## EXERCISE DETAILS
Although the data below holds other lines too, output only those from the line with "- 💞️ I’m looking to collaborate" up to and including the line with "###### Article R123-309", exactly as they appear.

(Stored dataset items)
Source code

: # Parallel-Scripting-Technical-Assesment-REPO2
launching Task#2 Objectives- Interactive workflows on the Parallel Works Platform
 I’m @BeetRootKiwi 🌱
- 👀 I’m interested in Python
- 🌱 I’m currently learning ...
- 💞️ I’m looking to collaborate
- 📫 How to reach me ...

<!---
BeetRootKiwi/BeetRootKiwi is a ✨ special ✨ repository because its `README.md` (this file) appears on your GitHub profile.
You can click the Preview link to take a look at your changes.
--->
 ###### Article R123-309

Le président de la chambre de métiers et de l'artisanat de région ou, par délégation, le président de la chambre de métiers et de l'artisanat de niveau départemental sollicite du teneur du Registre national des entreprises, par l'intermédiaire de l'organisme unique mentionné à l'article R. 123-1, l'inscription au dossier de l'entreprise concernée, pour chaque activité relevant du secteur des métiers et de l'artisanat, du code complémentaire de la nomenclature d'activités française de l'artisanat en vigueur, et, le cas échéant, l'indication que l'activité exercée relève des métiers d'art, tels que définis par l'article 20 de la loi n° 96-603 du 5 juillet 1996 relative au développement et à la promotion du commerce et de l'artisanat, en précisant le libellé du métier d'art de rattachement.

## REPLY
- 💞️ I’m looking to collaborate
- 📫 How to reach me ...

<!---
BeetRootKiwi/BeetRootKiwi is a ✨ special ✨ repository because its `README.md` (this file) appears on your GitHub profile.
You can click the Preview link to take a look at your changes.
--->
 ###### Article R123-309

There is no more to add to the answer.